- [WHAT YOU HAVE TO DO]
Transcribe each record below word for word.

Stored items:
※
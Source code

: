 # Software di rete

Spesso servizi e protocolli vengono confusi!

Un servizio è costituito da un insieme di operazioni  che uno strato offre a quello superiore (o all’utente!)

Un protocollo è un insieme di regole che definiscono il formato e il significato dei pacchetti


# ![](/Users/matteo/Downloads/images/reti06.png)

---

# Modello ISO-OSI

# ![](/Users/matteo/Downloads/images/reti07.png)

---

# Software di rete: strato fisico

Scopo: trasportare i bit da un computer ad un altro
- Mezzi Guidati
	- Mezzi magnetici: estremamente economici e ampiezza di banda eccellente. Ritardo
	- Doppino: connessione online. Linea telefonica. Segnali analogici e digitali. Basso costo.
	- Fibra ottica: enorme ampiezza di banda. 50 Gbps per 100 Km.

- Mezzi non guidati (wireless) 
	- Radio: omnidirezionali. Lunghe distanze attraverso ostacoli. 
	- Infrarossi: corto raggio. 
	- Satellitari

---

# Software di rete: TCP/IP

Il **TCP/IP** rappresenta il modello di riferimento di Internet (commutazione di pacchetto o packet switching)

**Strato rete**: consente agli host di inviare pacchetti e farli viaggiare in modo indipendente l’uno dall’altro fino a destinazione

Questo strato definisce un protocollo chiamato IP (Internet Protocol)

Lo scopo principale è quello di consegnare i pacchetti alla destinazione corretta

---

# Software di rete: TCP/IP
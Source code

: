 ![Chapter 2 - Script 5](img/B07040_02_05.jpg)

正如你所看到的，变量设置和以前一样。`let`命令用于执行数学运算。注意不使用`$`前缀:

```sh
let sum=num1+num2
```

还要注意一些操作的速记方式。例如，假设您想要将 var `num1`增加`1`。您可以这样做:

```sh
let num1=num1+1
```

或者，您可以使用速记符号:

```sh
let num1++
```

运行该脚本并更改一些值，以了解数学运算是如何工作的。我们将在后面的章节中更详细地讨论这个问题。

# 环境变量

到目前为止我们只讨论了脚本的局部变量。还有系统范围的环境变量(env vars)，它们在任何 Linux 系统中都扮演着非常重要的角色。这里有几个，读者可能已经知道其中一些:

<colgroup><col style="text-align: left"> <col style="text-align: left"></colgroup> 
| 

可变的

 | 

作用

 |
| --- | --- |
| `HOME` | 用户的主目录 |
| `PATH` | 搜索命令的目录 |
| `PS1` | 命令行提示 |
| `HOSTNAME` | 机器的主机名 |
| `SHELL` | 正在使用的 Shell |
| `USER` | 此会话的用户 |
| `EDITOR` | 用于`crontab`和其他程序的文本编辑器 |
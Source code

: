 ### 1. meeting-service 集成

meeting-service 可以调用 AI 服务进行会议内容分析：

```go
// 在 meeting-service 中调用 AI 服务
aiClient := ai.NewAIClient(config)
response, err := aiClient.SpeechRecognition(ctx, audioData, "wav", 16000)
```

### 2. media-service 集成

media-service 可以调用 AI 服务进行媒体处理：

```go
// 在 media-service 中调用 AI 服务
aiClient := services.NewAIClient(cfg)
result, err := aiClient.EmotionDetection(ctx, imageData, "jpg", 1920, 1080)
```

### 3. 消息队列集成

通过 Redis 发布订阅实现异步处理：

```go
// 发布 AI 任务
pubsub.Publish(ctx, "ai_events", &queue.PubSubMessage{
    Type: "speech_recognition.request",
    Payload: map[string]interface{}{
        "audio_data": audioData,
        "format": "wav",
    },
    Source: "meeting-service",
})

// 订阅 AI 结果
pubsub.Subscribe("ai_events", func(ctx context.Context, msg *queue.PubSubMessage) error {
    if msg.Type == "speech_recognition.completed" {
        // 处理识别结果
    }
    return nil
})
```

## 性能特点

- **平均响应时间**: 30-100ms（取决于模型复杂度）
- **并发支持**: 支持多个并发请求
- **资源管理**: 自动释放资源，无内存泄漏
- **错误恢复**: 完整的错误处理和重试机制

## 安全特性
※
- [ANSWER BELOW]
Source code

: # Software di rete

Spesso servizi e protocolli vengono confusi!

Un servizio è costituito da un insieme di operazioni  che uno strato offre a quello superiore (o all’utente!)

Un protocollo è un insieme di regole che definiscono il formato e il significato dei pacchetti


# ![](/Users/matteo/Downloads/images/reti06.png)

---

# Modello ISO-OSI

# ![](/Users/matteo/Downloads/images/reti07.png)

---

# Software di rete: strato fisico

Scopo: trasportare i bit da un computer ad un altro
- Mezzi Guidati
	- Mezzi magnetici: estremamente economici e ampiezza di banda eccellente. Ritardo
	- Doppino: connessione online. Linea telefonica. Segnali analogici e digitali. Basso costo.
	- Fibra ottica: enorme ampiezza di banda. 50 Gbps per 100 Km.

- Mezzi non guidati (wireless) 
	- Radio: omnidirezionali. Lunghe distanze attraverso ostacoli. 
	- Infrarossi: corto raggio. 
	- Satellitari

---

# Software di rete: TCP/IP

Il **TCP/IP** rappresenta il modello di riferimento di Internet (commutazione di pacchetto o packet switching)

**Strato rete**: consente agli host di inviare pacchetti e farli viaggiare in modo indipendente l’uno dall’altro fino a destinazione

Questo strato definisce un protocollo chiamato IP (Internet Protocol)

Lo scopo principale è quello di consegnare i pacchetti alla destinazione corretta

---

# Software di rete: TCP/IP
Source code

: ![Chapter 2 - Script 5](img/B07040_02_05.jpg)

正如你所看到的，变量设置和以前一样。`let`命令用于执行数学运算。注意不使用`$`前缀:

```sh
let sum=num1+num2
```

还要注意一些操作的速记方式。例如，假设您想要将 var `num1`增加`1`。您可以这样做:

```sh
let num1=num1+1
```

或者，您可以使用速记符号:

```sh
let num1++
```

运行该脚本并更改一些值，以了解数学运算是如何工作的。我们将在后面的章节中更详细地讨论这个问题。

# 环境变量

到目前为止我们只讨论了脚本的局部变量。还有系统范围的环境变量(env vars)，它们在任何 Linux 系统中都扮演着非常重要的角色。这里有几个，读者可能已经知道其中一些:

<colgroup><col style="text-align: left"> <col style="text-align: left"></colgroup> 
| 

可变的

 | 

作用

 |
| --- | --- |
| `HOME` | 用户的主目录 |
| `PATH` | 搜索命令的目录 |
| `PS1` | 命令行提示 |
| `HOSTNAME` | 机器的主机名 |
| `SHELL` | 正在使用的 Shell |
| `USER` | 此会话的用户 |
| `EDITOR` | 用于`crontab`和其他程序的文本编辑器 |
Source code

: ### 1. meeting-service 集成

meeting-service 可以调用 AI 服务进行会议内容分析：

```go
// 在 meeting-service 中调用 AI 服务
aiClient := ai.NewAIClient(config)
response, err := aiClient.SpeechRecognition(ctx, audioData, "wav", 16000)
```

### 2. media-service 集成

media-service 可以调用 AI 服务进行媒体处理：

```go
// 在 media-service 中调用 AI 服务
aiClient := services.NewAIClient(cfg)
result, err := aiClient.EmotionDetection(ctx, imageData, "jpg", 1920, 1080)
```

### 3. 消息队列集成

通过 Redis 发布订阅实现异步处理：

```go
// 发布 AI 任务
pubsub.Publish(ctx, "ai_events", &queue.PubSubMessage{
    Type: "speech_recognition.request",
    Payload: map[string]interface{}{
        "audio_data": audioData,
        "format": "wav",
    },
    Source: "meeting-service",
})

// 订阅 AI 结果
pubsub.Subscribe("ai_events", func(ctx context.Context, msg *queue.PubSubMessage) error {
    if msg.Type == "speech_recognition.completed" {
        // 处理识别结果
    }
    return nil
})
```

## 性能特点

- **平均响应时间**: 30-100ms（取决于模型复杂度）
- **并发支持**: 支持多个并发请求
- **资源管理**: 自动释放资源，无内存泄漏
- **错误恢复**: 完整的错误处理和重试机制

## 安全特性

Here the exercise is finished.